### Input data
# # # # # # #
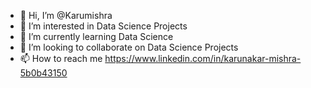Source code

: - 👋 Hi, I’m @Karumishra
- 👀 I’m interested in Data Science Projects
- 🌱 I’m currently learning Data Science
- 💞️ I’m looking to collaborate on Data Science Projects
- 📫 How to reach me https://www.linkedin.com/in/karunakar-mishra-5b0b43150

<!---
Karumishra/Karumishra is a ✨ special ✨ repository because its `README.md` (this file) appears on your GitHub profile.
You can click the Preview link to take a look at your changes.
--->
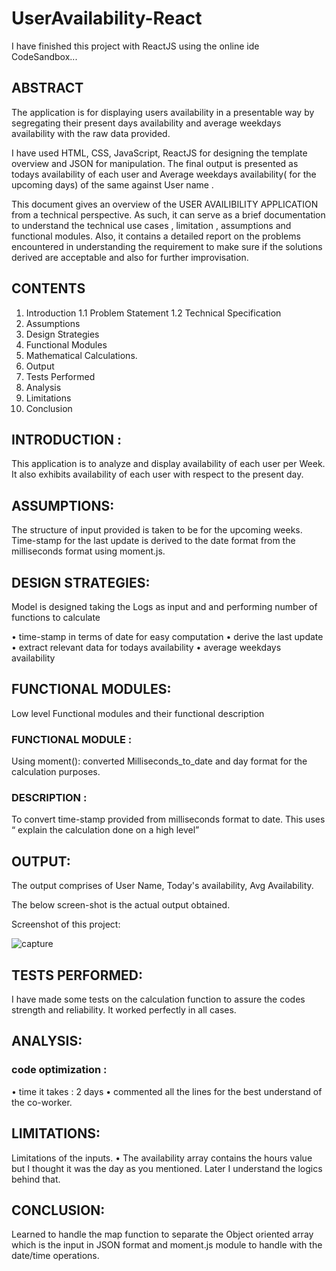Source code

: # UserAvailability-React
I have finished this project with ReactJS using the online ide CodeSandbox... 

## ABSTRACT


The application is for displaying users availability in a presentable way by segregating their present days availability and average weekdays availability with the raw data provided.


I have used HTML, CSS, JavaScript, ReactJS for designing the template overview and JSON for manipulation. The final output is presented as todays availability of each user and Average weekdays availability( for the upcoming days)  of the same against User name .



This document gives an overview of the USER AVAILIBILITY APPLICATION from a technical perspective. As such, it can serve as a brief documentation to understand the technical use cases , limitation , assumptions and functional modules. Also, it contains a detailed report on the problems encountered in understanding the requirement to make sure if the solutions derived are acceptable and also for further improvisation.

## CONTENTS

1.	 Introduction
1.1  Problem Statement
1.2  Technical Specification
2.	Assumptions
3.	Design Strategies
4.	Functional Modules
5.	Mathematical Calculations.
6.	Output
7.	Tests Performed
8.	Analysis
9.	Limitations
10.	Conclusion


## INTRODUCTION :

This application is to analyze and display availability of each user per Week. It also exhibits availability of each user with respect to the present day.

## ASSUMPTIONS:

The structure of input provided is taken to be for the upcoming weeks. Time-stamp for the last update is derived to the date format from the milliseconds format using moment.js.

## DESIGN STRATEGIES:

Model is designed taking the Logs as input and and performing number of functions to calculate

•	time-stamp in terms of date for easy computation
•	derive the last update
•	extract relevant data for todays availability
•	average weekdays availability


## FUNCTIONAL MODULES:

Low level Functional modules and their functional description
### FUNCTIONAL MODULE	:
Using moment(): converted  Milliseconds_to_date and day format for the calculation purposes. 	

### DESCRIPTION :
To convert time-stamp provided from milliseconds format to date. This uses “ explain the calculation done on a high level”



## OUTPUT:

The output comprises of User Name, Today's availability, Avg Availability.

The below screen-shot is the actual output obtained.

Screenshot of this project:

![capture](https://user-images.githubusercontent.com/37517830/38802346-7eb7457e-416c-11e8-8165-ec1b04edd9ec.PNG)


## TESTS PERFORMED:

I have made some tests on the calculation function to assure the codes strength and reliability. It worked perfectly in all cases.

## ANALYSIS:

### code optimization :
•	time it takes : 2 days
•	commented all the lines for the best understand of the co-worker.


## LIMITATIONS:

Limitations of the inputs. 
•	The availability array contains the hours value but I thought it was the day as you mentioned. Later I understand the logics behind that.


## CONCLUSION:

Learned to handle the map function to separate the Object oriented array which is the input in JSON format and moment.js  module to handle with the date/time operations. 


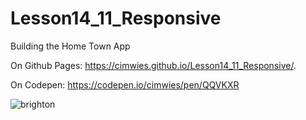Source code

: # Lesson14_11_Responsive
Building the Home Town App

On Github Pages:
https://cimwies.github.io/Lesson14_11_Responsive/.

On Codepen:
https://codepen.io/cimwies/pen/QQVKXR



![brighton](https://user-images.githubusercontent.com/22833729/36630177-5c53c48a-1962-11e8-8634-23f8c14c5d07.jpg)
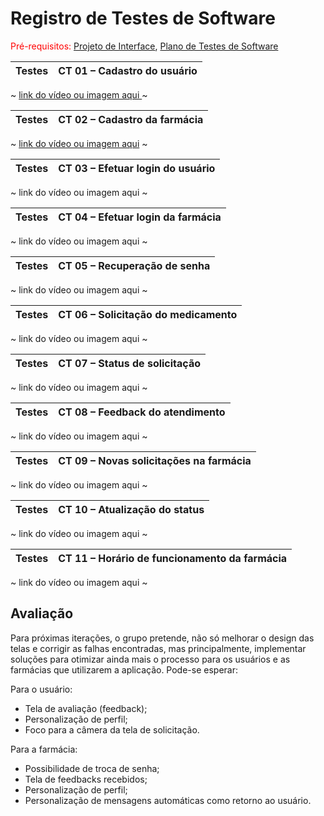 # Registro de Testes de Software

<span style="color:red">Pré-requisitos: <a href="3-Projeto de Interface.md"> Projeto de Interface</a></span>, <a href="8-Plano de Testes de Software.md"> Plano de Testes de Software</a>

| Testes 	| CT 01 – Cadastro do usuário |
|:---:	|:---:	|
~ [link do vídeo ou imagem aqui ](https://github.com/ICEI-PUC-Minas-PMV-ADS/pmv-ads-2022-2-e3-proj-mov-t4-farmafast/blob/main/docs/img/video%20user.mp4)~

| Testes 	| CT 02 – Cadastro da farmácia |
|:---:	|:---:	|
~ [link do vídeo ou imagem aqui](https://github.com/ICEI-PUC-Minas-PMV-ADS/pmv-ads-2022-2-e3-proj-mov-t4-farmafast/blob/main/docs/img/video%20farm.mp4) ~

| Testes 	| CT 03 – Efetuar login do usuário |
|:---:	|:---:	|
~ link do vídeo ou imagem aqui ~

| Testes 	| CT 04 – Efetuar login da farmácia |
|:---:	|:---:	|
~ link do vídeo ou imagem aqui ~

| Testes 	| CT 05 – Recuperação de senha |
|:---:	|:---:	|
~ link do vídeo ou imagem aqui ~

| Testes 	| CT 06 – Solicitação do medicamento |
|:---:	|:---:	|
~ link do vídeo ou imagem aqui ~

| Testes 	| CT 07 – Status de solicitação |
|:---:	|:---:	|
~ link do vídeo ou imagem aqui ~

| Testes 	| CT 08 – Feedback do atendimento |
|:---:	|:---:	|
~ link do vídeo ou imagem aqui ~

| Testes 	| CT 09 – Novas solicitações na farmácia |
|:---:	|:---:	|
~ link do vídeo ou imagem aqui ~

| Testes 	| CT 10 – Atualização do status |
|:---:	|:---:	|
~ link do vídeo ou imagem aqui ~

| Testes 	| CT 11 – Horário de funcionamento da farmácia |
|:---:	|:---:	|
~ link do vídeo ou imagem aqui ~

## Avaliação

Para próximas iterações, o grupo pretende, não só melhorar o design das telas e corrigir as falhas encontradas, mas principalmente, implementar soluções para otimizar ainda mais o processo para os usuários e as farmácias que utilizarem a aplicação.
Pode-se esperar:

Para o usuário:
- Tela de avaliação (feedback);
- Personalização de perfil;
- Foco para a câmera da tela de solicitação.

Para a farmácia:
- Possibilidade de troca de senha;
- Tela de feedbacks recebidos;
- Personalização de perfil;
- Personalização de mensagens automáticas como retorno ao usuário.

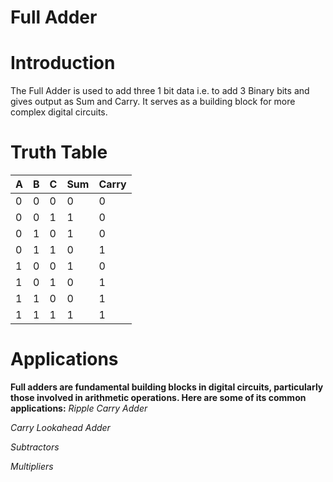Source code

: # Full Adder
# Introduction
The Full Adder is used to add three 1 bit data i.e. to add 3 Binary bits and gives output as Sum and Carry.
It serves as a building block for more complex digital circuits.

# Truth Table
| A | B | C | Sum | Carry |
|---|---|---|-----|-------|
| 0 | 0 | 0 |  0  |   0   |
| 0 | 0 | 1 |  1  |   0   |
| 0 | 1 | 0 |  1  |   0   |
| 0 | 1 | 1 |  0  |   1   |
| 1 | 0 | 0 |  1  |   0   |
| 1 | 0 | 1 |  0  |   1   |
| 1 | 1 | 0 |  0  |   1   |
| 1 | 1 | 1 |  1  |   1   |

# Applications
**Full adders are fundamental building blocks in digital circuits, particularly those involved in arithmetic operations. Here are some of its common applications:**
*Ripple Carry Adder*

*Carry Lookahead Adder*

*Subtractors*

*Multipliers*
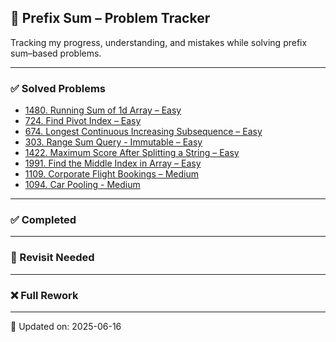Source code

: ## 🔗 Prefix Sum – Problem Tracker  
Tracking my progress, understanding, and mistakes while solving prefix sum–based problems.

---

### ✅ Solved Problems
- [1480. Running Sum of 1d Array – Easy](https://leetcode.com/problems/running-sum-of-1d-array/)
- [724. Find Pivot Index – Easy](https://leetcode.com/problems/find-pivot-index/)
- [674. Longest Continuous Increasing Subsequence – Easy](https://leetcode.com/problems/longest-continuous-increasing-subsequence/)
- [303. Range Sum Query - Immutable – Easy](https://leetcode.com/problems/range-sum-query-immutable/)
- [1422. Maximum Score After Splitting a String – Easy](https://leetcode.com/problems/maximum-score-after-splitting-a-string/)
- [1991. Find the Middle Index in Array – Easy](https://leetcode.com/problems/find-the-middle-index-in-array/)
- [1109. Corporate Flight Bookings – Medium](https://leetcode.com/problems/corporate-flight-bookings/)
- [1094. Car Pooling - Medium](https://leetcode.com/problems/car-pooling/)

  
---

### ✅ Completed
<!-- Add problems here after full confident revisits -->

---

### 🔁 Revisit Needed
<!-- Add problems here if they require 2nd look or partial clarity -->

---

### ❌ Full Rework
<!-- Add problems here if you forgot logic or code fully -->

---

📝 Updated on: 2025-06-16
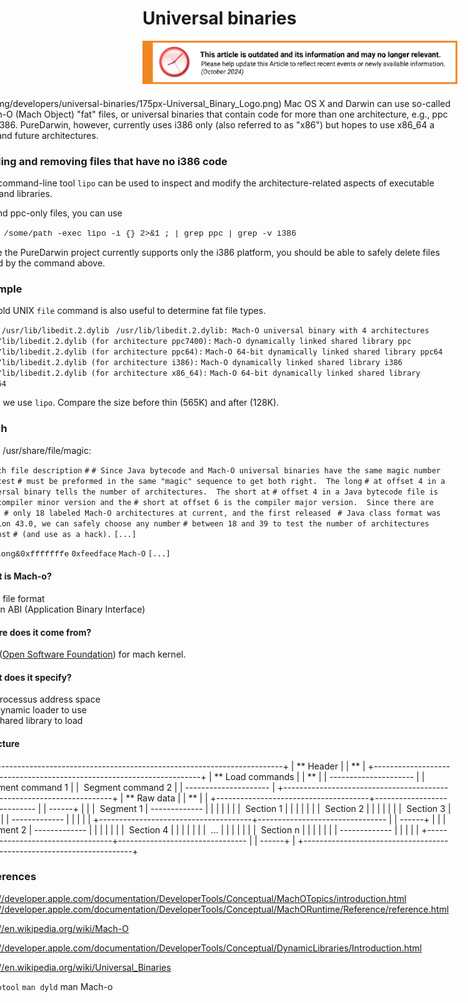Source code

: Universal binaries
==================

![This article is outdated and its information and may no longer relevant.](/img/notice/article-oudated-oct2024.svg)


<div style="display:inline;float:right;margin-top:5px;margin-right:10px;margin-bottom:5px;margin-left:10px">
![](/img/developers/universal-binaries/175px-Universal_Binary_Logo.png)
Mac OS X and Darwin can use so-called Mach-O (Mach Object) "fat" files, or universal binaries that contain code for more than one architecture, e.g., ppc and i386.
PureDarwin, however, currently uses i386 only (also referred to as "x86") but hopes to use x86_64 a day and future architectures.

### Finding and removing files that have no i386 code
The command-line tool `lipo` can be used to inspect and modify the architecture-related aspects of executable files and libraries.

To find ppc-only files, you can use


<span style="font-family:courier new,monospace"><span style="font-size:small">find /some/path -exec lipo -i {} 2&gt;&1 ; | grep ppc | grep -v i386</span></span>

Since the PureDarwin project currently supports only the i386 platform, you should be able to safely delete files found by the command above.
### Example
The old UNIX `file` command is also useful to determine fat file types.


`file /usr/lib/libedit.2.dylib `
`/usr/lib/libedit.2.dylib: Mach-O universal binary with 4 architectures`
`/usr/lib/libedit.2.dylib (for architecture ppc7400):` `Mach-O dynamically linked shared library ppc`
`/usr/lib/libedit.2.dylib (for architecture ppc64):` `Mach-O 64-bit dynamically linked shared library ppc64`
`/usr/lib/libedit.2.dylib (for architecture i386):` `Mach-O dynamically linked shared library i386`
`/usr/lib/libedit.2.dylib (for architecture x86_64):` `Mach-O 64-bit dynamically linked shared library x86_64`

Then we use `lipo`. Compare the size before thin (565K) and after (128K).
### Mach
From /usr/share/file/magic:


`# mach file description`
`#`
`# Since Java bytecode and Mach-O universal binaries have the same magic number the test`
`# must be preformed in the same "magic" sequence to get both right.  The long`
`# at offset 4 in a universal binary tells the number of architectures.  The short at`
`# offset 4 in a Java bytecode file is the compiler minor version and the`
`# short at offset 6 is the compiler major version.  Since there are only `
`# only 18 labeled Mach-O architectures at current, and the first released `
`# Java class format was version 43.0, we can safely choose any number`
`# between 18 and 39 to test the number of architectures against`
`# (and use as a hack).`
`[...]`

`0` <span style="font-family:courier new,monospace"><span style="font-size:small">belong&0xfffffffe</span></span> `0xfeedface` `Mach-O`
`[...]`
#### What is Mach-o?
-   A file format
-   An ABI (Application Binary Interface)
#### Where does it come from?
OSF ([Open Software Foundation](http://en.wikipedia.org/wiki/Open_Software_Foundation)) for mach kernel.
#### What does it specify?
-   Processus address space
-   Dynamic loader to use
-   Shared library to load
#### Structure
+--------------------------------------------------------------------------+
| ** Header                                 |
| **                                                                  |
+--------------------------------------------------------------------------+
| ** Load commands                          |
| **                                                                  |
|   ---------------------                                                  |
|    Segment command 1                                                    |
|    Segment command 2                                                    |
|   ---------------------                                                  |
+--------------------------------------------------------------------------+
| ** Raw data                               |
| **                                                                  |
| +--------------------------------------+-------------------------------- |
| ------+                                                                  |
| |  Segment 1                          |   -------------                 |
|       |                                                                  |
| |                                      |    Section 1                   |
|       |                                                                  |
| |                                      |    Section 2                   |
|       |                                                                  |
| |                                      |    Section 3                   |
|       |                                                                  |
| |                                      |   -------------                 |
|       |                                                                  |
| +--------------------------------------+-------------------------------- |
| ------+                                                                  |
| |  Segment 2                          |   -------------                 |
|       |                                                                  |
| |                                      |    Section 4                   |
|       |                                                                  |
| |                                      |    ...                         |
|       |                                                                  |
| |                                      |    Section n                   |
|       |                                                                  |
| |                                      |   -------------                 |
|       |                                                                  |
| +--------------------------------------+-------------------------------- |
| ------+                                                                  |
+--------------------------------------------------------------------------+

### References
<http://developer.apple.com/documentation/DeveloperTools/Conceptual/MachOTopics/introduction.html> 
<http://developer.apple.com/documentation/DeveloperTools/Conceptual/MachORuntime/Reference/reference.html> 

<http://en.wikipedia.org/wiki/Mach-O> 


<http://developer.apple.com/documentation/DeveloperTools/Conceptual/DynamicLibraries/Introduction.html> 

<http://en.wikipedia.org/wiki/Universal_Binaries>

`man otool`
`man dyld`
man Mach-o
# # # # # # #
### Required work
All lines from the one holding "### References" through the end of the entries need to be given again exactly. Leave out the others.

### Finished task
### References
<http://developer.apple.com/documentation/DeveloperTools/Conceptual/MachOTopics/introduction.html> 
<http://developer.apple.com/documentation/DeveloperTools/Conceptual/MachORuntime/Reference/reference.html> 

<http://en.wikipedia.org/wiki/Mach-O> 


<http://developer.apple.com/documentation/DeveloperTools/Conceptual/DynamicLibraries/Introduction.html> 

<http://en.wikipedia.org/wiki/Universal_Binaries>

`man otool`
`man dyld`
man Mach-o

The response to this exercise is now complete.